O empresário também disse manter contato com "os demais políticos de outras correntes." Afirmou que a metodologia de suas pesquisas é pública e detalhada no ato do registro no TSE. Segundo o empresário, o financiamento de pesquisas próprias "não é algo exclusivo do instituto."

"Faz parte da estratégia de marketing da empresa.

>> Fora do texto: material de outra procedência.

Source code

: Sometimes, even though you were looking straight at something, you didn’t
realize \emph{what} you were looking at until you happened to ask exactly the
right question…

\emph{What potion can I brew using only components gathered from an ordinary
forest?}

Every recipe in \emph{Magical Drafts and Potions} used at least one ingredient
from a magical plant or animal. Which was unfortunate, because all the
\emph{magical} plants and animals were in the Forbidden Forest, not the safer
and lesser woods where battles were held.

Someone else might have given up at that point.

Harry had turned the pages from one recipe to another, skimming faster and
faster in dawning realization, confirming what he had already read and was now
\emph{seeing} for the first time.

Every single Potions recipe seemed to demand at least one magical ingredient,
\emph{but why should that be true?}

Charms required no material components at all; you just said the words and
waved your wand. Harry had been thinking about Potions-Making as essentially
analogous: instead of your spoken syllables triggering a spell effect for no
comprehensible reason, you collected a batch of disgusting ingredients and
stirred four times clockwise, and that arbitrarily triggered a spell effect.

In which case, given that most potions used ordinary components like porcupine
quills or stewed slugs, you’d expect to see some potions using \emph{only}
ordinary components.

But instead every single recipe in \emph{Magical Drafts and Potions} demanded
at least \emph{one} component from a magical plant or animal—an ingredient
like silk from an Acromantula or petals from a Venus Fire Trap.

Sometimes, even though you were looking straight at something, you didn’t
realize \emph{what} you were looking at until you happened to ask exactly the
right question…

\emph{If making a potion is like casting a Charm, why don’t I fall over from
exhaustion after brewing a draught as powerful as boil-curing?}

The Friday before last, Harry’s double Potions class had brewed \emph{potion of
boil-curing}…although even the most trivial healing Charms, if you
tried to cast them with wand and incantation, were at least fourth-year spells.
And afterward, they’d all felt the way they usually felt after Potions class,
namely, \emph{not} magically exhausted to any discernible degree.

Vale lembrar que nas últimas eleições municipais, o Ibope [hoje Ipec] e outras empresas utilizaram-se da mesma estratégia e não temos conhecimento de que essas empresas foram também questionadas."

Sobre o contrato assinado em março com a Secretaria de Comunicação da Presidência da República, Hidalgo informou ser esta a primeira vez que trabalha para um órgão público e disse que os serviços ainda não foram prestados.

O instituto afirma ainda ter respondido aos questionamentos da Abep, mas achou melhor "se desvincular, pois não houve retorno sobre outras demandas."

Hidalgo também afirmou que a denúncia do MPF "não é verídica". O empresário disse não ter sido ouvido pela Justiça nesse caso.

O secretário de Comunicação Social, coronel André de Sousa Costa, disse à Folha que o governo precisava dessas pesquisas para a melhor alocação de recursos publicitários.

"Eu preciso saber a avaliação dos brasileiros sobre as políticas públicas do governo para decidir quais os melhores canais de veiculação de propaganda ou de esclarecimentos sobre as ações e medidas que são tomadas", disse.

O secretário negou qualquer intuito de uso político ou eleitoral do instituto. "A Secom definirá as perguntas [relativas ao contrato] e não haverá nada de cunho eleitoral".